EXERCISE OBJECTIVE = Could you print each entry below verbatim while omitting the pictures?

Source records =
/---

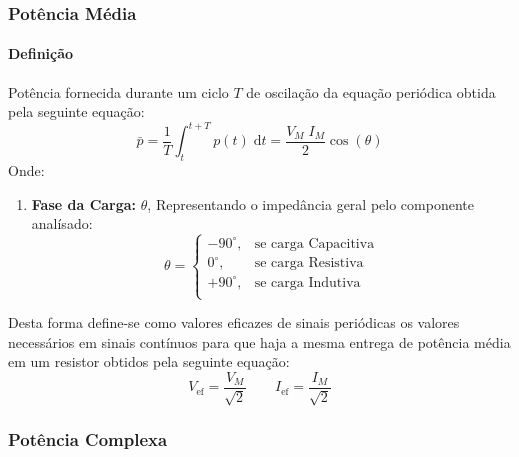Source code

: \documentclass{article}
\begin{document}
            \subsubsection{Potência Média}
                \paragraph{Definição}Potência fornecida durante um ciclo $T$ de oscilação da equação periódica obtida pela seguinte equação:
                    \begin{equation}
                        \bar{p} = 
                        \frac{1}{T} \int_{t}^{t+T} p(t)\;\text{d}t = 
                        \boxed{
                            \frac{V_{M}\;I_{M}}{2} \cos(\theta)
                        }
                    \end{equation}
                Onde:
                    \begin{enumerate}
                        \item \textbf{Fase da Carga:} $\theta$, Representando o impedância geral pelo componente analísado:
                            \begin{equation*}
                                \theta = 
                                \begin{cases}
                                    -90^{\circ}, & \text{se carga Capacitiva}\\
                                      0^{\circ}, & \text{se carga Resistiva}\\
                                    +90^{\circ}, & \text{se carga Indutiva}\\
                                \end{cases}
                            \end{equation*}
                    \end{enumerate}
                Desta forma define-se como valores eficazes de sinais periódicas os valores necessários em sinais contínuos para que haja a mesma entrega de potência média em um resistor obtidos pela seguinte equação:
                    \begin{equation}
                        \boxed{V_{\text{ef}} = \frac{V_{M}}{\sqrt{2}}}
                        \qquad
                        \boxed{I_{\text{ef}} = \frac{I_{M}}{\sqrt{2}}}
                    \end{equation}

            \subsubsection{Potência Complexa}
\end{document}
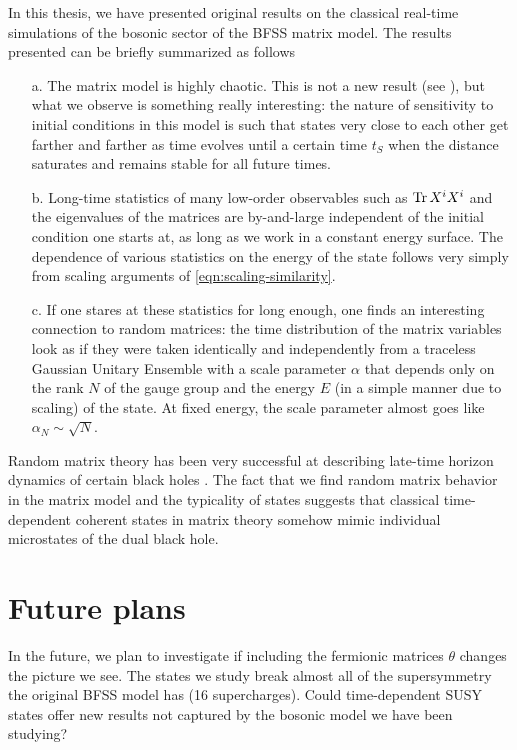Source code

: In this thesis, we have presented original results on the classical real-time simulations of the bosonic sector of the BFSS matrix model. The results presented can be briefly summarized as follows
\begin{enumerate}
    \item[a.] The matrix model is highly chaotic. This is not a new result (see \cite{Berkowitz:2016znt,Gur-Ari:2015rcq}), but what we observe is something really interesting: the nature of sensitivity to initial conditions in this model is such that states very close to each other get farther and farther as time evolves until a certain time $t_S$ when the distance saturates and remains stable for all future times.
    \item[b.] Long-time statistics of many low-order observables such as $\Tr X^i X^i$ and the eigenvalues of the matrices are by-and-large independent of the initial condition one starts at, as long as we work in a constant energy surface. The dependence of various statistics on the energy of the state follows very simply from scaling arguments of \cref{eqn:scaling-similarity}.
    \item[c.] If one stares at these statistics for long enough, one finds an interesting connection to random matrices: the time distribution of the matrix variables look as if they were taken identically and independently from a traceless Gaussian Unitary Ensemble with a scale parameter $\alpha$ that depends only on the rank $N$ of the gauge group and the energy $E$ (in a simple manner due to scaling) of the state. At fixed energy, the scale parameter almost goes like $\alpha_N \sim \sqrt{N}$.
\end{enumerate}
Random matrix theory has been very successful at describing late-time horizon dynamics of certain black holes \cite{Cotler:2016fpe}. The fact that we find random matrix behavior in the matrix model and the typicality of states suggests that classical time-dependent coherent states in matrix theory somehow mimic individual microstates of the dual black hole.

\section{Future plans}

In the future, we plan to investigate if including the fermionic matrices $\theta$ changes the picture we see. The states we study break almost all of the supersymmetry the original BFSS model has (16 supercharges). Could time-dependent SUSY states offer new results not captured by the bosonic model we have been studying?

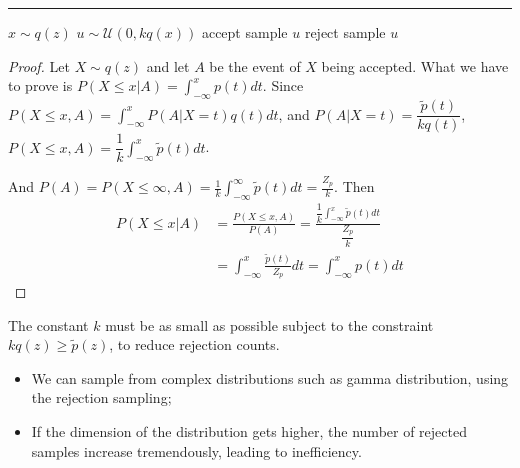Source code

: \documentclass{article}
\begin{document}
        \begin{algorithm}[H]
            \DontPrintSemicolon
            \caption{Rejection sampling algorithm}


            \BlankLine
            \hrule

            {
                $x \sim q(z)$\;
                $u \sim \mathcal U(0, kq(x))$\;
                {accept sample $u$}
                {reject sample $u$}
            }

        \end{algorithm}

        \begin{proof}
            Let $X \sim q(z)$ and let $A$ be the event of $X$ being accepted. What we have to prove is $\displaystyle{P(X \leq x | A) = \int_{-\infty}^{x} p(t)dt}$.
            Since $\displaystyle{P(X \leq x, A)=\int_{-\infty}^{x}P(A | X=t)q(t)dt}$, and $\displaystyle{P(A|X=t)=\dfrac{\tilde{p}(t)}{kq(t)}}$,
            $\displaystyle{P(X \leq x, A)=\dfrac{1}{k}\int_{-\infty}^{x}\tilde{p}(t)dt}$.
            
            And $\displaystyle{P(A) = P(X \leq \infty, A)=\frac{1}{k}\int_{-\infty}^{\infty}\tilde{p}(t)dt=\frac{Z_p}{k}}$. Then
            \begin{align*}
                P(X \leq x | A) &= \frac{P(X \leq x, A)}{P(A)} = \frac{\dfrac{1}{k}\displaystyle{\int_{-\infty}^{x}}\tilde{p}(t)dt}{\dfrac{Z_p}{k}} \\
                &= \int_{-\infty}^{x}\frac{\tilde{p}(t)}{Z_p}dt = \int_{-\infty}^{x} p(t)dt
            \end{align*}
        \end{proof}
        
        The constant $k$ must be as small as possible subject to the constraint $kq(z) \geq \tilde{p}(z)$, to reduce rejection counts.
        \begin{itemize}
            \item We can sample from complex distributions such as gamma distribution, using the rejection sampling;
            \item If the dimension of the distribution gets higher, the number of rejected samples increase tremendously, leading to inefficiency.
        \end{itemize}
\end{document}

\---

WRITTEN ANSWER =
Source code

: \documentclass{article}
\begin{document}
            \subsubsection{Potência Média}
                \paragraph{Definição}Potência fornecida durante um ciclo $T$ de oscilação da equação periódica obtida pela seguinte equação:
                    \begin{equation}
                        \bar{p} = 
                        \frac{1}{T} \int_{t}^{t+T} p(t)\;\text{d}t = 
                        \boxed{
                            \frac{V_{M}\;I_{M}}{2} \cos(\theta)
                        }
                    \end{equation}
                Onde:
                    \begin{enumerate}
                        \item \textbf{Fase da Carga:} $\theta$, Representando o impedância geral pelo componente analísado:
                            \begin{equation*}
                                \theta = 
                                \begin{cases}
                                    -90^{\circ}, & \text{se carga Capacitiva}\\
                                      0^{\circ}, & \text{se carga Resistiva}\\
                                    +90^{\circ}, & \text{se carga Indutiva}\\
                                \end{cases}
                            \end{equation*}
                    \end{enumerate}
                Desta forma define-se como valores eficazes de sinais periódicas os valores necessários em sinais contínuos para que haja a mesma entrega de potência média em um resistor obtidos pela seguinte equação:
                    \begin{equation}
                        \boxed{V_{\text{ef}} = \frac{V_{M}}{\sqrt{2}}}
                        \qquad
                        \boxed{I_{\text{ef}} = \frac{I_{M}}{\sqrt{2}}}
                    \end{equation}

            \subsubsection{Potência Complexa}
\end{document}
Source code

: In this thesis, we have presented original results on the classical real-time simulations of the bosonic sector of the BFSS matrix model. The results presented can be briefly summarized as follows
\begin{enumerate}
    \item[a.] The matrix model is highly chaotic. This is not a new result (see \cite{Berkowitz:2016znt,Gur-Ari:2015rcq}), but what we observe is something really interesting: the nature of sensitivity to initial conditions in this model is such that states very close to each other get farther and farther as time evolves until a certain time $t_S$ when the distance saturates and remains stable for all future times.
    \item[b.] Long-time statistics of many low-order observables such as $\Tr X^i X^i$ and the eigenvalues of the matrices are by-and-large independent of the initial condition one starts at, as long as we work in a constant energy surface. The dependence of various statistics on the energy of the state follows very simply from scaling arguments of \cref{eqn:scaling-similarity}.
    \item[c.] If one stares at these statistics for long enough, one finds an interesting connection to random matrices: the time distribution of the matrix variables look as if they were taken identically and independently from a traceless Gaussian Unitary Ensemble with a scale parameter $\alpha$ that depends only on the rank $N$ of the gauge group and the energy $E$ (in a simple manner due to scaling) of the state. At fixed energy, the scale parameter almost goes like $\alpha_N \sim \sqrt{N}$.
\end{enumerate}
Random matrix theory has been very successful at describing late-time horizon dynamics of certain black holes \cite{Cotler:2016fpe}. The fact that we find random matrix behavior in the matrix model and the typicality of states suggests that classical time-dependent coherent states in matrix theory somehow mimic individual microstates of the dual black hole.

\section{Future plans}

In the future, we plan to investigate if including the fermionic matrices $\theta$ changes the picture we see. The states we study break almost all of the supersymmetry the original BFSS model has (16 supercharges). Could time-dependent SUSY states offer new results not captured by the bosonic model we have been studying?

Source code

: \documentclass{article}
\begin{document}
        \begin{algorithm}[H]
            \DontPrintSemicolon
            \caption{Rejection sampling algorithm}


            \BlankLine
            \hrule

            {
                $x \sim q(z)$\;
                $u \sim \mathcal U(0, kq(x))$\;
                {accept sample $u$}
                {reject sample $u$}
            }

        \end{algorithm}

        \begin{proof}
            Let $X \sim q(z)$ and let $A$ be the event of $X$ being accepted. What we have to prove is $\displaystyle{P(X \leq x | A) = \int_{-\infty}^{x} p(t)dt}$.
            Since $\displaystyle{P(X \leq x, A)=\int_{-\infty}^{x}P(A | X=t)q(t)dt}$, and $\displaystyle{P(A|X=t)=\dfrac{\tilde{p}(t)}{kq(t)}}$,
            $\displaystyle{P(X \leq x, A)=\dfrac{1}{k}\int_{-\infty}^{x}\tilde{p}(t)dt}$.
            
            And $\displaystyle{P(A) = P(X \leq \infty, A)=\frac{1}{k}\int_{-\infty}^{\infty}\tilde{p}(t)dt=\frac{Z_p}{k}}$. Then
            \begin{align*}
                P(X \leq x | A) &= \frac{P(X \leq x, A)}{P(A)} = \frac{\dfrac{1}{k}\displaystyle{\int_{-\infty}^{x}}\tilde{p}(t)dt}{\dfrac{Z_p}{k}} \\
                &= \int_{-\infty}^{x}\frac{\tilde{p}(t)}{Z_p}dt = \int_{-\infty}^{x} p(t)dt
            \end{align*}
        \end{proof}
        
        The constant $k$ must be as small as possible subject to the constraint $kq(z) \geq \tilde{p}(z)$, to reduce rejection counts.
        \begin{itemize}
            \item We can sample from complex distributions such as gamma distribution, using the rejection sampling;
            \item If the dimension of the distribution gets higher, the number of rejected samples increase tremendously, leading to inefficiency.
        \end{itemize}
\end{document}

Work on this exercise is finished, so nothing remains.